Entanglement is a 2017 Canadian romantic comedy-drama film directed by Jason James and written by Jason Filiatrault. It stars Thomas Middleditch, Jess Weixler, Diana Bang, and Randal Edwards, and follows Ben (Middleditch) who forms a romance with Hanna (Weixler) after discovering through various means that they could have almost ended up siblings. This is the first feature film produced through Dark Star Pictures and premiered at the Seattle International Film Festival on March 19, 2017, before being theatrically released on February 2, 2018.

==Synopsis==
Ben Layten, a recent divorcee, leads a miserable, jobless life. After several suicide attempts, he ends up befriending his sarcastic, yet helpful neighbor Tabby Song.

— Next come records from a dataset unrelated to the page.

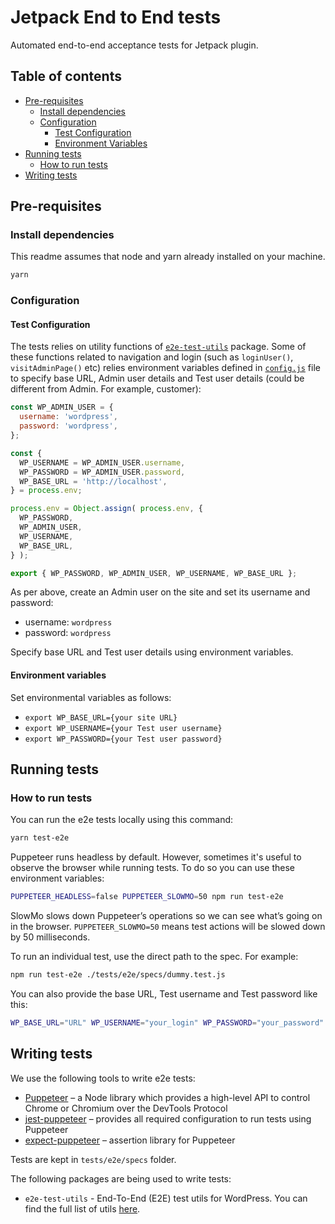 # Jetpack End to End tests

Automated end-to-end acceptance tests for Jetpack plugin.

## Table of contents

- [Pre-requisites](#pre-requisites)
  - [Install dependencies](#install-dependencies)
  - [Configuration](#configuration)
    - [Test Configuration](#test-configuration)
    - [Environment Variables](#environment-variables)
- [Running tests](#running-tests)
  - [How to run tests](#how-to-run-tests)
- [Writing tests](#writing-tests)

## Pre-requisites

### Install dependencies

This readme assumes that node and yarn already installed on your machine.

```bash
yarn
```

### Configuration

#### Test Configuration

The tests relies on utility functions of [`e2e-test-utils`](https://github.com/WordPress/gutenberg/tree/master/packages/e2e-test-utils) package. Some of these functions related to navigation and login (such as `loginUser()`, `visitAdminPage()` etc) relies environment variables defined in [`config.js`](./config/config.js) file to specify base URL, Admin user details and Test user details (could be different from Admin. For example, customer):

```js
const WP_ADMIN_USER = {
  username: 'wordpress',
  password: 'wordpress',
};

const {
  WP_USERNAME = WP_ADMIN_USER.username,
  WP_PASSWORD = WP_ADMIN_USER.password,
  WP_BASE_URL = 'http://localhost',
} = process.env;

process.env = Object.assign( process.env, {
  WP_PASSWORD,
  WP_ADMIN_USER,
  WP_USERNAME,
  WP_BASE_URL,
} );

export { WP_PASSWORD, WP_ADMIN_USER, WP_USERNAME, WP_BASE_URL };

```

As per above, create an Admin user on the site and set its username and password:

- username: `wordpress`
- password: `wordpress`

Specify base URL and Test user details using environment variables.

#### Environment variables

Set environmental variables as follows:

- `export WP_BASE_URL={your site URL}`
- `export WP_USERNAME={your Test user username}`
- `export WP_PASSWORD={your Test user password}`

## Running tests

### How to run tests

You can run the e2e tests locally using this command:

```bash
yarn test-e2e
```

Puppeteer runs headless by default. However, sometimes it's useful to observe the browser while running tests. To do so you can use these environment variables:

```bash
PUPPETEER_HEADLESS=false PUPPETEER_SLOWMO=50 npm run test-e2e
```

SlowMo slows down Puppeteer’s operations so we can see what’s going on in the browser. `PUPPETEER_SLOWMO=50` means test actions will be slowed down by 50 milliseconds.

To run an individual test, use the direct path to the spec. For example:

```bash
npm run test-e2e ./tests/e2e/specs/dummy.test.js
```

You can also provide the base URL, Test username and Test password like this:

```bash
WP_BASE_URL="URL" WP_USERNAME="your_login" WP_PASSWORD="your_password" npm run test-e2e
```

## Writing tests

We use the following tools to write e2e tests:

- [Puppeteer](https://github.com/GoogleChrome/puppeteer) – a Node library which provides a high-level API to control Chrome or Chromium over the DevTools Protocol
- [jest-puppeteer](https://github.com/smooth-code/jest-puppeteer) – provides all required configuration to run tests using Puppeteer
- [expect-puppeteer](https://github.com/smooth-code/jest-puppeteer/tree/master/packages/expect-puppeteer) – assertion library for Puppeteer

Tests are kept in `tests/e2e/specs` folder.

The following packages are being used to write tests:

- `e2e-test-utils` - End-To-End (E2E) test utils for WordPress. You can find the full list of utils [here](https://github.com/WordPress/gutenberg/tree/master/packages/e2e-test-utils).
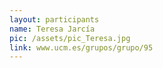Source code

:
 ```yaml
---
layout: participants
name: Teresa Jarcía
pic: /assets/pic_Teresa.jpg
link: www.ucm.es/grupos/grupo/95
---
```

While constructing how his life fell apart through quantum entanglement, Ben learns that he almost had an adoptive sister. Feeling that this is the key to his happiness he sets out to find her only to learn that it is a woman he met earlier named Hanna Weathers. Through constant visitations with her, Ben falls in love with her and learns that life and love are far more complicated than he thought.

==Cast==
- Thomas Middleditch as Ben Layten
- Jess Weixler as Hanna Weathers
- Diana Bang as Tabby Song
- Randal Edwards as Joel
- Johannah Newmarch as Dr. Jill Franklyn
- Nicole LaPlaca as Chloe
- Marilyn Norry as Betty Layten

==Reception==
On review aggregator website Rotten Tomatoes, the film holds an approval rating of 61% based on 33 reviews, and an average rating of 5.9/10. The website's critical consensus reads, "Entanglement proves there's still room for charmingly quirky romantic comedies -- even if it flirts with a number of ingredients that typically lead to cutesy disaster." On Metacritic, the film has a weighted average score of 54 out of 100, based on 13 critics, indicating "mixed or average reviews".